Our mission team in December 2009 was larger than ever, with 15 members. I wondered how Pere Sadoni, the priest director of St. Vincent’s School, was going to transport all of us and our bags from the airport to the school, since previously he had picked us up in a couple of SUV type vehicles driven by school staff members. Not to worry, after collecting our bags at the airport and being ushered through customs by the usual envoy from the Bishop’s office, we went outside to wait for a few moments only. Soon a school bus marked Ecole St. Vincent pulled up, and off we went.
We were driving merrily along through Port au Prince when the bus had to drive up a rather steep hill. About 2/3 of the way up, the bus slipped out of gear and began ROLLING BACKWARDS DOWN THE HILL. We came to a sudden jerking halt as the driver tried in vain to get the bus back in to gear. No go. My daughter told me later she was frightened that we were going to roll backwards all the way down the hill and crash at the bottom. She has a flair for the dramatic. I was more worried about how we were going to get us and all our bags the rest of the way to St. Vincent’s, as night was falling and after all, we were in Port au Prince. Speaking of bags, we had each brought two suitcases, one loaded with our precious medical supplies as well as toys and school supplies for the children. The airlines have a weight limit of 50 pounds on each bag, so we had stuffed each one to weigh about 49.5 pounds. Multiply 15 travelers by 2 bags each, and you can imagine the weight being carried up the hill by that poor old school bus. Amy Chanin, who had lived in Haiti for three years some time ago, suggested we get out and walk the rest of the way. I knew THAT was a bad idea. Our Haitian escort, Jackson, promptly closed all the windows in the bus and moved our bags from the back of the bus, away from the rear doors to the middle of the bus. Welcome to Haiti, I thought with a smile, hoping our new team members wouldn’t be too unnerved by this experience.

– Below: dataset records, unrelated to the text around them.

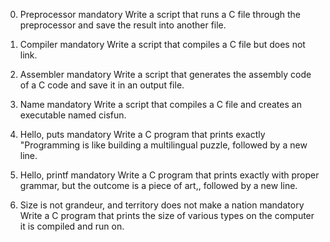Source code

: 0. Preprocessor
mandatory
Write a script that runs a C file through the preprocessor and save the result into another file.
1. Compiler
mandatory
Write a script that compiles a C file but does not link.
2. Assembler
mandatory
Write a script that generates the assembly code of a C code and save it in an output file.
3. Name
mandatory
Write a script that compiles a C file and creates an executable named cisfun.

4. Hello, puts
mandatory
Write a C program that prints exactly "Programming is like building a multilingual puzzle, followed by a new line.
5. Hello, printf
mandatory
Write a C program that prints exactly with proper grammar, but the outcome is a piece of art,, followed by a new line.
6. Size is not grandeur, and territory does not make a nation
mandatory
Write a C program that prints the size of various types on the computer it is compiled and run on.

Amy tried to talk with Jackson in Creole, and learned that Pere Sadoni had been notified of our predicament and was on his way to assist us. Of course, this information was only obtained after about 20 minutes of confused conversation and efforts by the Haitians to reassure us that they had the situation under control. There was lots of shouting and activity outside the bus as well, which sounded like offers of advice on what we should do as well as comments about what a bus full of white people was doing in the streets of Port au Prince, at night. Most likely there were threatening comments, too, but such is the blissful ignorance of one who doesn’t speak the language. After what seemed like an hour but was actually only about 30 minutes, Pere Sadoni pulled up in his vehicle and took three of our passengers with him. Another man who introduced himself as Police, took 5 or 6 of us, including myself, Adam and Sienna, in his car. The New Orleans crowd hopped in the back of a pickup, and Amy stayed with Ollie Rencher, a priest from Holy Communion church in Memphis, ostensibly to guard the bags. She was the most fearless of all of us and I knew she was not going to leave those bags behind, or let anyone mess with them.
We all arrived at the school less than ten minutes later, and the bus pulled up right behind us. Apparently it started back up the hill easily after unloading all that weight (and having time for the clutch to cool down). We were all grateful to be at St. Vincent’s with all our bags, a minor miracle given the fact we had nearly missed our connection in Miami.